There's One Spot Left to Grab an Edge: At the Track

This morning we've got a huge surge in the stock markets. But it did not look that way early on.

As Keith McCullough writes today in his market update, the use of twitter has changed the way we think and act. As a result, the markets are extremely fast, and efficient with short-term, knee-jerk moves.
  • Watching the US Equity futures trade this morning captures the essence of how short-term the group-thinking associated with the Type 2 Player in this game has become:
  • At 4AM EST, I jot down in my trusty notebook “China down -3.3% to down -16.9% YTD, testing October lows”
  • At 6AM EST, headline hits “China cuts reserve requirements, 50 basis points”
  • The S&P futures went from down 8 points to up 8 in a nanosecond of what could be best described as media panting about point #2 on Twitter.
  • Twitter, you see, is replacing what Old Wall Street calls “the tape.” On Wall Street 2.0, tweeters with analytical competence not only capture the China like headline “news” in real-time but have it synthesized within seconds.
In racing we have our very own Racing 2.0, and some of it is on twitter as well. You cannot go a week without hearing how a horse looks off in the post parade or in the paddock from someone at the track, or seeing real time market action on betfair, reflecting something that you and I at home can't see.
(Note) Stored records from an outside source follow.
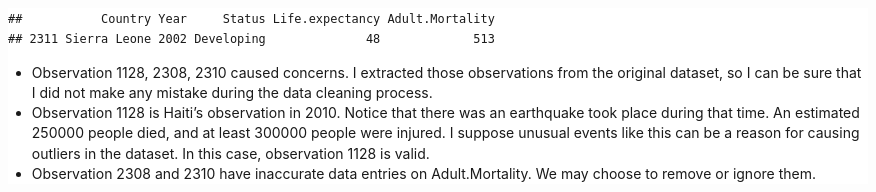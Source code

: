     ##           Country Year     Status Life.expectancy Adult.Mortality
    ## 2311 Sierra Leone 2002 Developing              48             513

  - Observation 1128, 2308, 2310 caused concerns. I extracted those
    observations from the original dataset, so I can be sure that I did
    not make any mistake during the data cleaning process.  
  - Observation 1128 is Haiti’s observation in 2010. Notice that there
    was an earthquake took place during that time. An estimated 250000
    people died, and at least 300000 people were injured. I suppose
    unusual events like this can be a reason for causing outliers in the
    dataset. In this case, observation 1128 is valid.  
  - Observation 2308 and 2310 have inaccurate data entries on
    Adult.Mortality. We may choose to remove or ignore them.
Just this weekend a horse at (if my memory serves) Mountaineer was trading as the favorite at betfair at around 5-2. In several flashes (just like the S&P this morning), he was 6-1. What's up? Three minutes later he was scratched by the track vet. Someone (probably at the track, or with a keen eye to the simo screen) knew, someone acted, and someone wanted to profit, all within a few minutes.

The funny thing? On the tote, pari-mutuelly, while this was happening, he was still the chalk. 

Sometimes it works the other way. A horse in the gate acts up, the price surges, and he wins.

Not only do you need 2.0 information, you need a 2.0 way to expose it, and profit from it. Regardless, quick price changes are happening and will continue to, due to conduits like twitter and betfair.

At the track it is not like that - yet. I was at Woodbine not long ago and a 4-5 shot warmed up terrible. Bettors were not watching; they were looking at TV screens. One person, a long time friend, was, and he alerted me to it. We both faded the horse in pick 3's and 4's and in exotics, making a little bit of scratch. The horse was 4-5, got everything his own way and came 7th. In simulcast land people were perplexed. If the race was on betfair he probably would've been 5-2 or even higher, but it wasn't.

As most serious players know, chucking out a 4-5 shot who will not hit the top three and taking a huge swing, can make your entire year.

Long, long ago, Pittsburgh Phil would profit from being at the track and charting the horses. It was easy to make a buck from the unsuspecting public if you were there, and if you were betting something that no one else is looking at. In 2011 - with virtually everyone paying attention to speed figs, four screens, or constructing tickets on copious exotics - almost the exact same thing is being done on track, only in a slightly different way. Just make sure the tweeters and the betfair users don't get hold of the information first.